● **WHAT IS EXPECTED**
Below are some records. Pull every line that contains the word "margin".

● **RECORDS SHOWN**
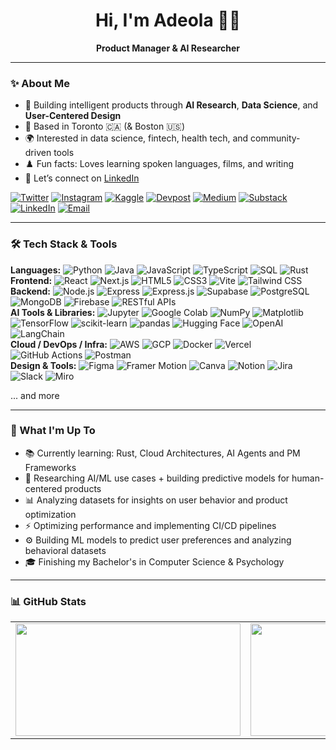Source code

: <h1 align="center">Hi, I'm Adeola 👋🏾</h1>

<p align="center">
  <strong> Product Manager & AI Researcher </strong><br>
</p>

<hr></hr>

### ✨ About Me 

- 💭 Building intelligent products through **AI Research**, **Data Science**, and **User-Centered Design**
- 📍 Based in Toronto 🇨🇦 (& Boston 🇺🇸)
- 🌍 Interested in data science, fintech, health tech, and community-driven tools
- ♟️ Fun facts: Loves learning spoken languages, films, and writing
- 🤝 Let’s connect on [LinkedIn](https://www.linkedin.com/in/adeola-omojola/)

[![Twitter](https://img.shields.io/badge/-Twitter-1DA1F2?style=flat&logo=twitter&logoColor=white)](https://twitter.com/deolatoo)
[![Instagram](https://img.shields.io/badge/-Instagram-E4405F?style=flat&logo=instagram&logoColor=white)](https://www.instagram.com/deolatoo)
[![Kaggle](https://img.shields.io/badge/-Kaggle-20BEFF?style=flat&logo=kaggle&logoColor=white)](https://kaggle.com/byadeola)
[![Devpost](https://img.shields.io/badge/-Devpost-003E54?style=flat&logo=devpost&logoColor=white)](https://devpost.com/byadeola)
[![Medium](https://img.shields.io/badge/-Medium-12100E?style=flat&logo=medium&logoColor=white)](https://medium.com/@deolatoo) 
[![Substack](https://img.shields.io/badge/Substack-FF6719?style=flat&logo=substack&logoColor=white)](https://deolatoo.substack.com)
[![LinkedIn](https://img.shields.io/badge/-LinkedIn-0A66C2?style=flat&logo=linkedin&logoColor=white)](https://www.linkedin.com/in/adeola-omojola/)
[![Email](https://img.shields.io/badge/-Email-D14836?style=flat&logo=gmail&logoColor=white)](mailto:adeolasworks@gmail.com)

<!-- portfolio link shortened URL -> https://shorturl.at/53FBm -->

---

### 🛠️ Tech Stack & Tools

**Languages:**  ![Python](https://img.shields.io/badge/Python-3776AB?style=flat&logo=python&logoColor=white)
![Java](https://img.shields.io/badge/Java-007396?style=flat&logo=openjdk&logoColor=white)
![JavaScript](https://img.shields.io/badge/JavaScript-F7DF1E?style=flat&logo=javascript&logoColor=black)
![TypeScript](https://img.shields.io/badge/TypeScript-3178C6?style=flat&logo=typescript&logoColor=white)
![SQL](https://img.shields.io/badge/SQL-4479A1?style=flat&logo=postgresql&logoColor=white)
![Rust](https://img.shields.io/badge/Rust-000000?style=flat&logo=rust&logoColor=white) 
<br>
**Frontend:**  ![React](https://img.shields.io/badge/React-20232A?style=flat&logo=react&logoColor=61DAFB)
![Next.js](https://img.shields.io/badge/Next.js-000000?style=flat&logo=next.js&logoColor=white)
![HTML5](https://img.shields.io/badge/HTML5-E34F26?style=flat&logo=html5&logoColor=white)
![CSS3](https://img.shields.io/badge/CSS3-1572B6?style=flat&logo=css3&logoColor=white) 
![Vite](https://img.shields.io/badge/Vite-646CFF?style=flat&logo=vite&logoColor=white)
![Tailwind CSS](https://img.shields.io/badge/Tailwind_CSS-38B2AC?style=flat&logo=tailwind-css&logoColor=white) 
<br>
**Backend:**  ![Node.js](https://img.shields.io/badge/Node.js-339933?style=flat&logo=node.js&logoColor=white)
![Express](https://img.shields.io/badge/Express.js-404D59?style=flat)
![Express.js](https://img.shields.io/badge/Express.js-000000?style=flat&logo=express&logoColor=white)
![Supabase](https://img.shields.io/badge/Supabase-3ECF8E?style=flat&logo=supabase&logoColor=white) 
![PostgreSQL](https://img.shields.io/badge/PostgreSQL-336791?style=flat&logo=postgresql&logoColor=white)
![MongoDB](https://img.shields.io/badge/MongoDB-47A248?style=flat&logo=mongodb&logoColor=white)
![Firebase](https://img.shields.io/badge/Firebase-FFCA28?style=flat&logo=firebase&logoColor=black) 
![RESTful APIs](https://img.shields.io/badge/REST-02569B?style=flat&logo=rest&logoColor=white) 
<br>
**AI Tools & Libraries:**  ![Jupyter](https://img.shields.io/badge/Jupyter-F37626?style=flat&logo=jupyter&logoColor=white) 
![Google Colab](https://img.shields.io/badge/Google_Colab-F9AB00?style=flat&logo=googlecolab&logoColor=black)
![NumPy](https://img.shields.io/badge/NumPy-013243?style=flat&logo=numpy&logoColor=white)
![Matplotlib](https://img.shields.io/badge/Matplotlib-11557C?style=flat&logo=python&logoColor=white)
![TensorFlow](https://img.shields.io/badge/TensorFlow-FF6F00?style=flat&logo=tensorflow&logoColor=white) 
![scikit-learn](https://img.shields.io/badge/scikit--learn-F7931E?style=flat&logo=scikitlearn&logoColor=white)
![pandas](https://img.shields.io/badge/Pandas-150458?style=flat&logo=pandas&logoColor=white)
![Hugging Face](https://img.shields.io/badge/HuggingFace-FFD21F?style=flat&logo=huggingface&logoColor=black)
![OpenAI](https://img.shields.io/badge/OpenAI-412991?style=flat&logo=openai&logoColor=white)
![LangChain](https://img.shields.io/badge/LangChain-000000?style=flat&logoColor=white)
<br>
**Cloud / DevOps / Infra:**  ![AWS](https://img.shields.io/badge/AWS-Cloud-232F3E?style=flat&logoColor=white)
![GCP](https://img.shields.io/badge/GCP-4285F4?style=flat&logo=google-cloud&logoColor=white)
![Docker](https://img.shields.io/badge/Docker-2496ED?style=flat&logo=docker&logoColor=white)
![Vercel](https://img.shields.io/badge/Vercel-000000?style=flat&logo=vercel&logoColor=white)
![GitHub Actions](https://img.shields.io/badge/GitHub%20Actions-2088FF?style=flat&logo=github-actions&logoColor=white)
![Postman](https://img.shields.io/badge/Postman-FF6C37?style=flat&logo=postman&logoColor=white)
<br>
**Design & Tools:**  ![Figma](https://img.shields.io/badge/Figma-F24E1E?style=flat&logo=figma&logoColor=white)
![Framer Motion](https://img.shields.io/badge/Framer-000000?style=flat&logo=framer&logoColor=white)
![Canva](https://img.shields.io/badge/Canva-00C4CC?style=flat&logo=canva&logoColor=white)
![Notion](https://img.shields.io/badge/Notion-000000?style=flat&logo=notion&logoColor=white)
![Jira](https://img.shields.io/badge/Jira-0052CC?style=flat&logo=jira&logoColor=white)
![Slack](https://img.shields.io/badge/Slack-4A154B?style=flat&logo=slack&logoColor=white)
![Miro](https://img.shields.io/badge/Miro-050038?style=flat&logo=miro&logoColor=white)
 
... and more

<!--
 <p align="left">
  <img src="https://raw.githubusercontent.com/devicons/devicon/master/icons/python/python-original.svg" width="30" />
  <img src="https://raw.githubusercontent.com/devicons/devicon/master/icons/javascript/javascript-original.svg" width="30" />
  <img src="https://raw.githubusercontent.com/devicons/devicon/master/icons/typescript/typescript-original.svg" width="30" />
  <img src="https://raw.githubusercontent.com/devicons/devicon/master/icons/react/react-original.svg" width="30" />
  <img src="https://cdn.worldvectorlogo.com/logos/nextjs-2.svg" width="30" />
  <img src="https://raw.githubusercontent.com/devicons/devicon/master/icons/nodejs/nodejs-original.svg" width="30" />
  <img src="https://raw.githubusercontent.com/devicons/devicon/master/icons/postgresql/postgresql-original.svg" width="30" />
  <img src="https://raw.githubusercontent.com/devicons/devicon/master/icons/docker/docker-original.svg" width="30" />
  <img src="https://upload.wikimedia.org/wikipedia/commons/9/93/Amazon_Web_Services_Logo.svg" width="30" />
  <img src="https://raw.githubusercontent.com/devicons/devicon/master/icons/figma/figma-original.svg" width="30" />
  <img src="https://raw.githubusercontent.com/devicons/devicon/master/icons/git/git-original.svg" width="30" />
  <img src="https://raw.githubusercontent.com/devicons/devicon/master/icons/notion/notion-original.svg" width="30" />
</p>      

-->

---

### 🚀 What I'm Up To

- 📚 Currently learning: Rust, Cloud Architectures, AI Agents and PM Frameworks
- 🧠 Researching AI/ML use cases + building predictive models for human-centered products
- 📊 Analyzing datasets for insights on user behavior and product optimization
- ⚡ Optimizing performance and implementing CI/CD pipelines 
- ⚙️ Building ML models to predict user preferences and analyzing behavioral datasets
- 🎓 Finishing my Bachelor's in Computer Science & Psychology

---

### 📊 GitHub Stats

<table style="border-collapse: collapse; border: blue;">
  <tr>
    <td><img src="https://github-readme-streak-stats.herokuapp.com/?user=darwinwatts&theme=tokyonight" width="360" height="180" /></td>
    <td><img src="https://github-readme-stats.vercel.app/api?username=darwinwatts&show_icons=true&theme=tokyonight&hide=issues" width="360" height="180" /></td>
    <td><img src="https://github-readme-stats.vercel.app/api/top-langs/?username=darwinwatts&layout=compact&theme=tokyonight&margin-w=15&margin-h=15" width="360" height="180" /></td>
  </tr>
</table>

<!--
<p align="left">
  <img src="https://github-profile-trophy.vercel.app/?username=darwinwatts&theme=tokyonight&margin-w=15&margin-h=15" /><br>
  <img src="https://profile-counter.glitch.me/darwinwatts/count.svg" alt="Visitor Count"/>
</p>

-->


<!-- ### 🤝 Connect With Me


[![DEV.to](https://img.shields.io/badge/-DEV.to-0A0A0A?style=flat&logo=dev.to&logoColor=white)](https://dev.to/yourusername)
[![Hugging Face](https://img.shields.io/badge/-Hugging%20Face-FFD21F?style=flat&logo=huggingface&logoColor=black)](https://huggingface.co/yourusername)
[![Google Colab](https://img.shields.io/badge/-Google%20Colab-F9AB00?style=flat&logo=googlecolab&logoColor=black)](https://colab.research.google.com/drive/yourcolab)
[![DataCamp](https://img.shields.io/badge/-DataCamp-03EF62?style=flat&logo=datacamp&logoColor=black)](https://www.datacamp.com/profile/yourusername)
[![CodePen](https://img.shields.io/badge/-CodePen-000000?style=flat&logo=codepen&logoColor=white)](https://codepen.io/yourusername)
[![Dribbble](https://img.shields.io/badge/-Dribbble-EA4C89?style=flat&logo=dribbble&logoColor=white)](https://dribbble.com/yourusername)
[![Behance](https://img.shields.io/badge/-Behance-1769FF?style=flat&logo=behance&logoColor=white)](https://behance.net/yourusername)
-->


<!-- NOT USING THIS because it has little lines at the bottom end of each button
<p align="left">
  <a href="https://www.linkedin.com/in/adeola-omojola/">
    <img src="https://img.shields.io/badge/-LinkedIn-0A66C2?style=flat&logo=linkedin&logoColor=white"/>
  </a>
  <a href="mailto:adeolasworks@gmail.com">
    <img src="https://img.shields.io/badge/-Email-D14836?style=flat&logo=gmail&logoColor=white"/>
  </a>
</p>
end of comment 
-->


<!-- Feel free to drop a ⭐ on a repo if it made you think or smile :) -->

● **RESPONSE TO THE EXERCISE**
    <td><img src="https://github-readme-stats.vercel.app/api/top-langs/?username=darwinwatts&layout=compact&theme=tokyonight&margin-w=15&margin-h=15" width="360" height="180" /></td>
  <img src="https://github-profile-trophy.vercel.app/?username=darwinwatts&theme=tokyonight&margin-w=15&margin-h=15" /><br>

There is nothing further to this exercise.